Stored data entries
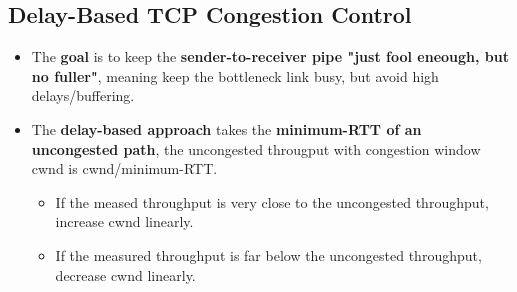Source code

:\documentclass[16pt]{article}
\begin{document}
    \subsection*{Delay-Based TCP Congestion Control}
    \begin{itemize}
        \item The \textbf{goal} is to keep the \textbf{sender-to-receiver pipe "just fool eneough, but no fuller"}, meaning keep the bottleneck link busy, but avoid high delays/buffering.
        \item The \textbf{delay-based approach} takes the \textbf{minimum-RTT of an uncongested path}, the uncongested througput with congestion window cwnd is cwnd/minimum-RTT.
        \begin{itemize}
            \item If the meased throughput is very close to the uncongested throughput, increase cwnd linearly.
            \item If the measured throughput is far below the uncongested throughput, decrease cwnd linearly.
        \end{itemize}
    \end{itemize}
\end{document}
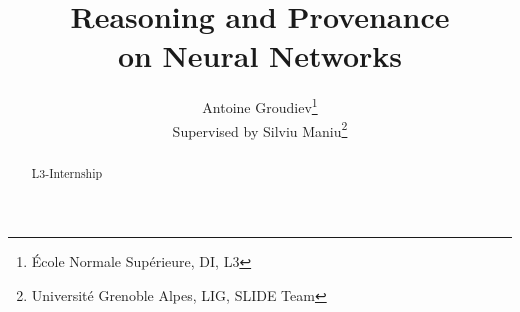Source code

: \documentclass{../cs-classes/cs-classes}
\title{Reasoning and Provenance\\ on Neural Networks}
\author{Antoine Groudiev\thanks{École Normale Supérieure, DI, L3}\\Supervised by Silviu Maniu\thanks{Université Grenoble Alpes, LIG, SLIDE Team}}
\begin{document}
\begin{abstract}
    L3-Internship
\end{abstract}
\end{document}
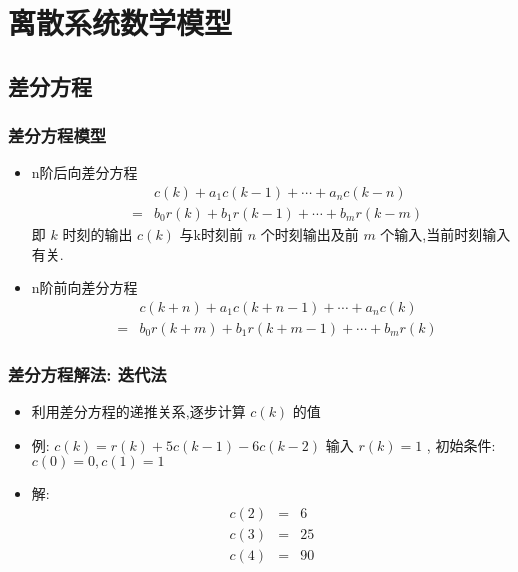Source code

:\documentclass[table]{article}
\begin{document}
\section{离散系统数学模型}
\label{sec-4}
\subsection{差分方程}
\label{sec-4-1}
\begin{frame}
\frametitle{差分方程模型}
\label{sec-4-1-1}

\begin{itemize}
\item <2->n阶后向差分方程
      \begin{eqnarray*}
       & &c(k)+a_1 c(k-1)+\cdots+a_n c(k-n) \\
       &=& b_0 r(k) +b_1 r(k-1) + \cdots + b_m r(k-m)
      \end{eqnarray*}
      即  $k$  时刻的输出  $c(k)$  与k时刻前  $n$  个时刻输出及前  $m$  个输入,当前时刻输入有关.
\item <3->n阶前向差分方程
      \begin{eqnarray*}
    & &  c(k+n)+a_1 c(k+n-1)+\cdots+a_n c(k) \\
    &=& b_0 r(k+m)+b_1 r(k+m-1)+\cdots+ b_m r(k)
      \end{eqnarray*}
\end{itemize}
\end{frame}
\begin{frame}
\frametitle{差分方程解法: 迭代法}
\label{sec-4-1-2}

\begin{itemize}
\item 利用差分方程的递推关系,逐步计算  $c(k)$  的值
\item <2->例:  $c(k)=r(k)+5 c(k-1) -6 c(k-2)$  输入  $r(k)=1$ , 初始条件:  $c(0)=0,c(1)=1$
\item <3->解:
      \begin{eqnarray*}
      c(2) & = & 6\\
      c(3) & =& 25 \\
      c(4) &=& 90
      \end{eqnarray*}
\end{itemize}
\end{frame}
\end{document}
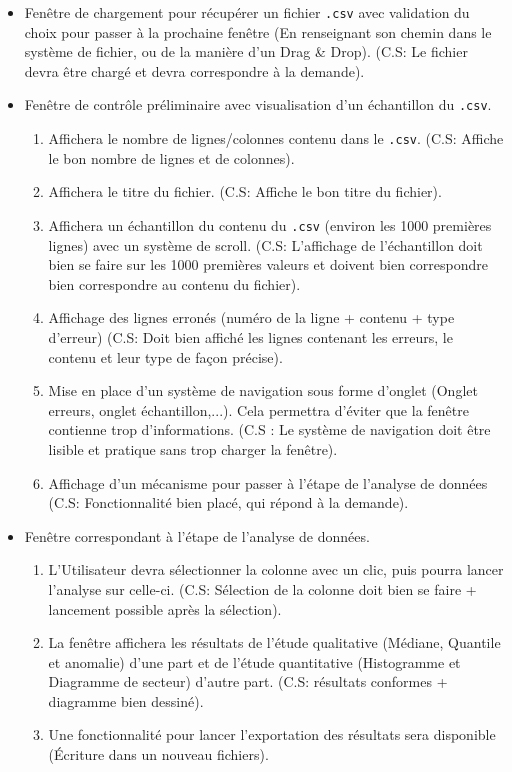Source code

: \begin{itemize}
			\item Fenêtre de chargement pour récupérer un fichier \lstinline!.csv! avec validation du choix pour passer à la prochaine fenêtre (En renseignant son chemin dans le système de fichier, ou de la manière d'un Drag \& Drop). (C.S: Le fichier devra être chargé  et devra correspondre à la demande).
			\item Fenêtre de contrôle préliminaire avec visualisation d'un échantillon du \lstinline!.csv!.		
				\begin{enumerate}
				\item Affichera le nombre de lignes/colonnes contenu dans le \lstinline!.csv!. (C.S: Affiche le bon nombre de lignes et de colonnes).
				\item Affichera le titre du fichier. (C.S: Affiche le bon titre du fichier).
				\item Affichera un échantillon du contenu du \lstinline!.csv! (environ les 1000 premières lignes) avec un système de scroll. (C.S: L'affichage de l'échantillon doit bien se faire sur les 1000 premières valeurs et doivent bien correspondre bien correspondre au contenu du fichier). 
				\item Affichage des lignes erronés (numéro de la ligne + contenu + type d'erreur) (C.S: Doit bien affiché les lignes contenant les erreurs, le contenu et leur type de façon précise).
				\item Mise en place d'un système de navigation sous forme d'onglet (Onglet erreurs, onglet échantillon,...). Cela permettra d'éviter que la fenêtre contienne trop d'informations. (C.S : Le système de navigation doit être lisible et pratique sans trop charger la fenêtre).
				\item Affichage d'un mécanisme pour passer à l'étape de l'analyse de données (C.S: Fonctionnalité bien placé, qui répond à la demande).
				\end{enumerate}
			\item Fenêtre correspondant à l'étape de l'analyse de données.
				\begin{enumerate}
				\item L'Utilisateur devra sélectionner la colonne avec un clic, puis pourra lancer l'analyse sur celle-ci. (C.S: Sélection de la colonne doit bien se faire + lancement possible après la sélection).
				\item La fenêtre affichera les résultats de l'étude qualitative (Médiane, Quantile et anomalie) d'une part et de l'étude quantitative (Histogramme et Diagramme de secteur) d'autre part. (C.S: résultats conformes + diagramme bien dessiné). 
				\item Une fonctionnalité pour lancer l'exportation des résultats sera disponible (Écriture dans un nouveau fichiers).
				\end{enumerate}
			\end{itemize}
			
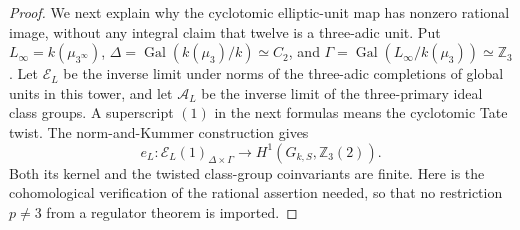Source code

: \begin{proof}
We next explain why the cyclotomic elliptic-unit map
has nonzero rational image, without any integral
claim that twelve is a three-adic unit. Put
\(L_\infty=k(\mu_{3^\infty})\),
\(\Delta=\operatorname{Gal}(k(\mu_3)/k)\simeq C_2\),
and \(\Gamma=\operatorname{Gal}(L_\infty/k(\mu_3))\simeq\mathbb Z_3\).
Let \(\mathcal E_L\) be the inverse limit under norms
of the three-adic completions of global units in this
tower, and let \(\mathcal A_L\) be the inverse limit
of the three-primary ideal class groups. A superscript
\((1)\) in the next formulas means the cyclotomic
Tate twist. The norm-and-Kummer construction gives
\[
 e_L:\mathcal E_L(1)_{\Delta\times\Gamma}
              \longrightarrow H^1(G_{k,S},\mathbb Z_3(2)).
                                                               \tag{A.21.2}
\]
Both its kernel and the twisted class-group coinvariants
are finite. Here is the cohomological verification of
the rational assertion needed, so that no restriction
\(p\ne3\) from a regulator theorem is imported.


\end{proof}
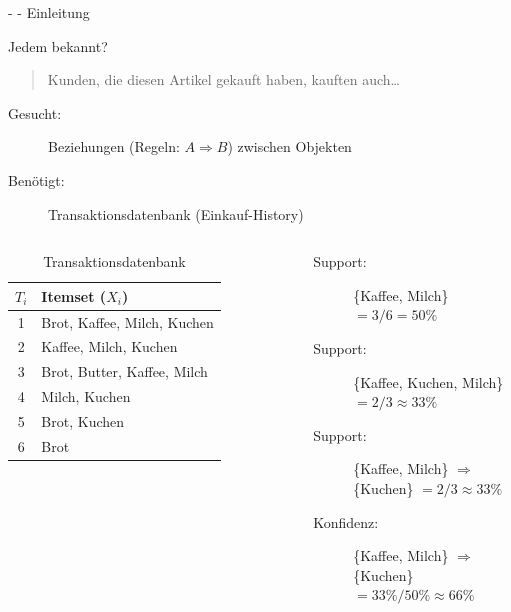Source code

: \documentclass[fleqn,11pt,aspectratio=43]{beamer}
\begin{document}
\begin{frame}{\insertsectionhead - \insertsubsectionhead - Einleitung \cite{ester2000knowledge}}

\begin{alertblock}{Jedem bekannt?}
\begin{quote}
Kunden, die diesen Artikel gekauft haben, kauften auch\ldots
\end{quote}
\end{alertblock}
\pause
\begin{description}
\item[Gesucht:] Beziehungen (Regeln: $A \Rightarrow B$) zwischen Objekten
\item[Benötigt:] Transaktionsdatenbank (Einkauf-History)
\end{description}
\begin{columns}[onlytextwidth]
 \small
    \begin{table}
    	    \hspace{-2em}\begin{tabular}{c|l}
    	    $T_i$ & Itemset ($X_i$)\\ \hline
    	    1 & Brot, Kaffee, Milch, Kuchen\\
    	    2 & Kaffee, Milch, Kuchen\\
    	    3 & Brot, Butter, Kaffee, Milch\\
    	    4 & Milch, Kuchen\\
    	    5 & Brot, Kuchen\\
    	    6 & Brot
    	    \end{tabular}
    	    \caption{\footnotesize Transaktionsdatenbank \cite{ester2000knowledge}}
    	    \end{table}
    	    
    \vspace{-1.2em}
	   \begin{description}
		   \item[Support:] \{Kaffee, Milch\} $= 3 / 6 = 50\%$
		   \item[Support:] \{Kaffee, Kuchen, Milch\} $= 2 / 3 \approx 33\%$
		   \item[Support:] \{Kaffee, Milch\} $\Rightarrow$ \{Kuchen\}  $= 2 / 3 \approx 33\%$
		   \item[Konfidenz:] \{Kaffee, Milch\} $\Rightarrow$ \{Kuchen\} $= 33\% / 50\% \approx 66\%$
	   \end{description}
\end{columns}
\end{frame}
\end{document}
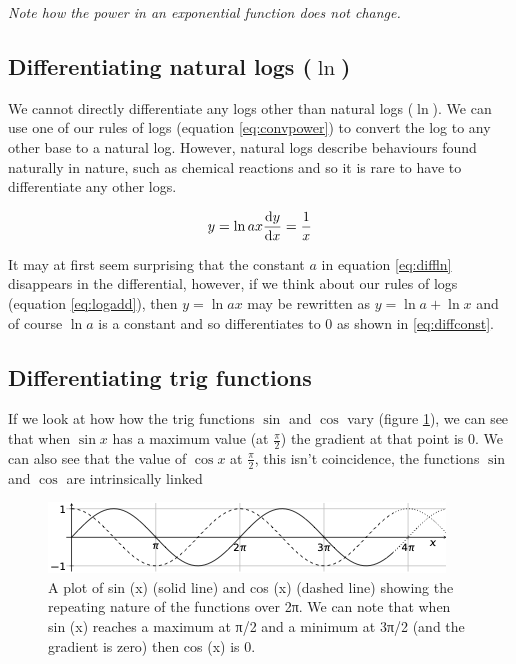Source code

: \documentclass[
]{book}
\begin{document}
\emph{Note how the power in an exponential function does not change.}

\hypertarget{subsec:difflogs}{%
\subsection{\texorpdfstring{Differentiating natural logs (\(\ln\))}{Differentiating natural logs (\textbackslash ln)}}\label{subsec:difflogs}}

We cannot directly differentiate any logs other than natural logs (\(\ln\)). We can use one of our rules of logs (equation \eqref{eq:convpower}) to convert the log to any other base to a natural log. However, natural logs describe behaviours found naturally in nature, such as chemical reactions and so it is rare to have to differentiate any other logs.

\begin{equation}
y = \ln {ax}\\
\frac{\textrm{d}y}{\textrm{d}x}=\frac{1}{x}
\label{eq:diffln}
\end{equation}

It may at first seem surprising that the constant \(a\) in equation \eqref{eq:diffln} disappears in the differential, however, if we think about our rules of logs (equation \eqref{eq:logadd}), then \(y=\ln {ax}\) may be rewritten as \(y = \ln a +\ln x\) and of course \(\ln a\) is a constant and so differentiates to 0 as shown in \eqref{eq:diffconst}.

\hypertarget{subsec:difftrig}{%
\subsection{Differentiating trig functions}\label{subsec:difftrig}}

If we look at how how the trig functions \(\sin\) and \(\cos\) vary (figure \ref{fig:trigcyclic}), we can see that when \(\sin x\) has a maximum value (at \(\frac{\pi}{2}\)) the gradient at that point is 0. We can also see that the value of \(\cos x\) at \(\frac{\pi}{2}\), this isn't coincidence, the functions \(\sin\) and \(\cos\) are intrinsically linked

\begin{figure}

{\centering \includegraphics[width=0.8\linewidth]{images/trigcyclic} 

}

\caption{A plot of sin (x) (solid line) and cos (x) (dashed line) showing the repeating nature of the functions over 2π. We can note that when sin (x) reaches a maximum at π/2 and a minimum at 3π/2 (and the gradient is zero) then cos (x) is 0.}\label{fig:trigcyclic}
\end{figure}
\end{document}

### WORK REQUIRED
Repeat the data verbatim through the "avoid high delays/buffering." line, no pictures.

### RESULT
Source code

:\documentclass[16pt]{article}
\begin{document}
    \subsection*{Delay-Based TCP Congestion Control}
    \begin{itemize}
        \item The \textbf{goal} is to keep the \textbf{sender-to-receiver pipe "just fool eneough, but no fuller"}, meaning keep the bottleneck link busy, but avoid high delays/buffering.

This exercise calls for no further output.